I'll be there on Saturday. Would love to see collections, meet people, all of that.

Alex


----------



## Kazra (Mar 4, 2010)

Not to be a nuisance about it, however, i'd love to go. Sadly, i've got no way to get there (no car, trains don't run to Reading). So, if anyone feels kind enough to drive there and back with me i'll happily pay for gas!


----------



## jfehr232 (Apr 13, 2009)

pa.walt said:


> its off of rt.12. the same place they had the herp show in january. when you drive up to it it looks like a big factory.


Yup...Thats it alright.....HUGE!!!!!


----------



## pa.walt (Feb 16, 2004)

saw a commercial for the show on my local news, they where giving pony rides to the kids and had frisbee dog demos.
i knew if i kept my hat,chaps,vest and sixshooter they would come in handy. 
walt


----------



## GBIII (Mar 20, 2008)

I am planning on being there Saturday in the morning. If anyone attending has any interest in cobalts and or FG vents please let me know.

George


----------



## Philsuma (Jul 18, 2006)

Looks like Me and Matt will get there @ 11am on SAT....
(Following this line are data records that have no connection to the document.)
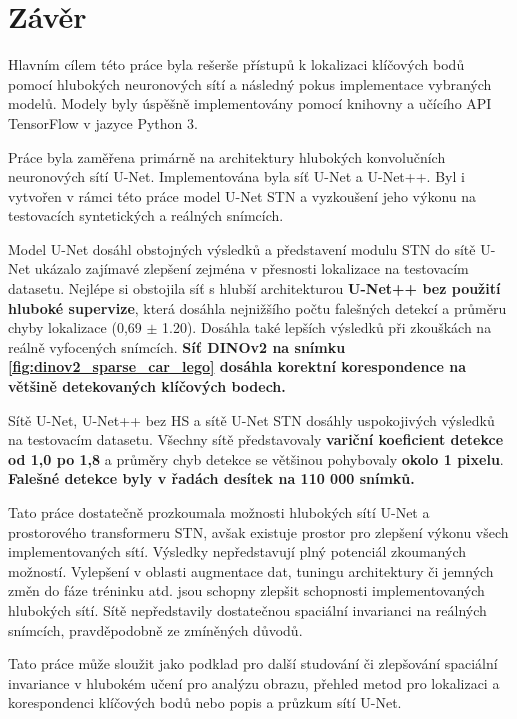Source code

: \chapter{Závěr}
\label{sec:Chapter7}
Hlavním cílem této práce byla rešerše přístupů k lokalizaci klíčových bodů pomocí hlubokých neuronových sítí a následný pokus implementace vybraných modelů. Modely byly úspěšně implementovány pomocí knihovny a učícího API TensorFlow v jazyce Python 3.

Práce byla zaměřena primárně na architektury hlubokých konvolučních neuronových sítí U-Net. Implementována byla síť U-Net a U-Net++. Byl i vytvořen v rámci této práce model U-Net STN a vyzkoušení jeho výkonu na testovacích syntetických a reálných snímcích.

Model U-Net dosáhl obstojných výsledků a představení modulu STN do sítě U-Net ukázalo zajímavé zlepšení zejména v přesnosti lokalizace na testovacím datasetu. Nejlépe si obstojila síť s hlubší architekturou \textbf{U-Net++ bez použití hluboké supervize}, která dosáhla nejnižšího počtu falešných detekcí a průměru chyby lokalizace (0,69 $\pm$ 1.20). Dosáhla také lepších výsledků při zkouškách na reálně vyfocených snímcích. \textbf{Síť DINOv2 na snímku \ref{fig:dinov2_sparse_car_lego} dosáhla korektní korespondence na většině detekovaných klíčových bodech.}

Sítě U-Net, U-Net++ bez HS a sítě U-Net STN dosáhly uspokojivých výsledků na testovacím datasetu. Všechny sítě představovaly \textbf{variční koeficient detekce od 1,0 po 1,8} a průměry chyb detekce se většinou pohybovaly \textbf{okolo 1 pixelu}. \textbf{Falešné detekce byly v řadách desítek na 110 000 snímků.} 

Tato práce dostatečně prozkoumala možnosti hlubokých sítí U-Net a prostorového transformeru STN, avšak existuje prostor pro zlepšení výkonu všech implementovaných sítí. Výsledky nepředstavují plný potenciál zkoumaných možností. Vylepšení v oblasti augmentace dat, tuningu architektury či jemných změn do fáze tréninku atd. jsou schopny zlepšit schopnosti implementovaných hlubokých sítí. Sítě nepředstavily dostatečnou spaciální invarianci na reálných snímcích, pravděpodobně ze zmíněných důvodů.

Tato práce může sloužit jako podklad pro další studování či zlepšování spaciální invariance v hlubokém učení pro analýzu obrazu, přehled metod pro lokalizaci a korespondenci klíčových bodů nebo popis a průzkum sítí U-Net.
\endinput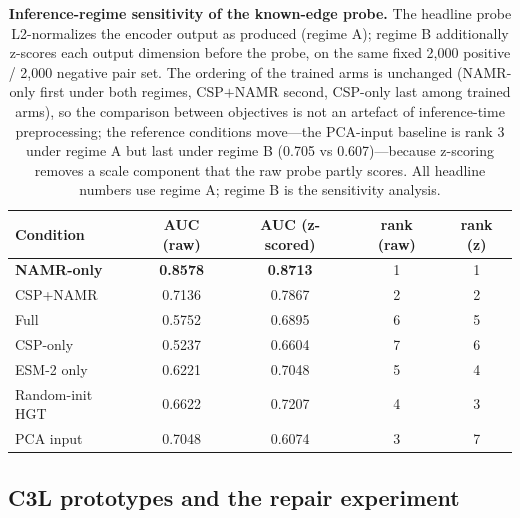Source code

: \documentclass[11pt,a4paper]{article}
\begin{document}
\begin{table}[h]
\centering
\caption{\textbf{Inference-regime sensitivity of the known-edge probe.} The headline probe L2-normalizes the encoder output as produced (regime A); regime B additionally z-scores each output dimension before the probe, on the same fixed 2,000 positive / 2,000 negative pair set. The ordering of the trained arms is unchanged (NAMR-only first under both regimes, CSP$+$NAMR second, CSP-only last among trained arms), so the comparison between objectives is not an artefact of inference-time preprocessing; the reference conditions move---the PCA-input baseline is rank 3 under regime A but last under regime B (0.705 vs 0.607)---because z-scoring removes a scale component that the raw probe partly scores. All headline numbers use regime A; regime B is the sensitivity analysis.}
\label{tab:s24}
\footnotesize
\begin{tabular}{@{}lcccc@{}}
\toprule
\textbf{Condition} & \textbf{AUC (raw)} & \textbf{AUC (z-scored)} & \textbf{rank (raw)} & \textbf{rank (z)} \\
\midrule
\textbf{NAMR-only} & \textbf{0.8578} & \textbf{0.8713} & 1 & 1 \\
CSP+NAMR & 0.7136 & 0.7867 & 2 & 2 \\
Full & 0.5752 & 0.6895 & 6 & 5 \\
CSP-only & 0.5237 & 0.6604 & 7 & 6 \\
ESM-2 only & 0.6221 & 0.7048 & 5 & 4 \\
Random-init HGT & 0.6622 & 0.7207 & 4 & 3 \\
PCA input & 0.7048 & 0.6074 & 3 & 7 \\
\bottomrule
\end{tabular}
\end{table}

\FloatBarrier


\subsection{C3L prototypes and the repair experiment}
\end{document}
Let's try to have a general DB crowd meet-up at Mike Shrom's table at 12 noon.


Mike's table should be easy to find....it has all the cool gummy lizards ( Sally manders ).

I have three Eldorado Pumilo, 2 juvenile and 1 sub adult, available if anyone is interested.


----------



## Julio (Oct 8, 2007)

call me and let me know if Marty Made tanks are there, hahah.


----------



## Philsuma (Jul 18, 2006)

Julio said:


> call me and let me know if Marty Made tanks are there, hahah.


I'll call you....don't worry.

Matt will probably take some pics and send them to you from the show


----------



## Philsuma (Jul 18, 2006)

I think a few people went today....

any info, comments? Mike?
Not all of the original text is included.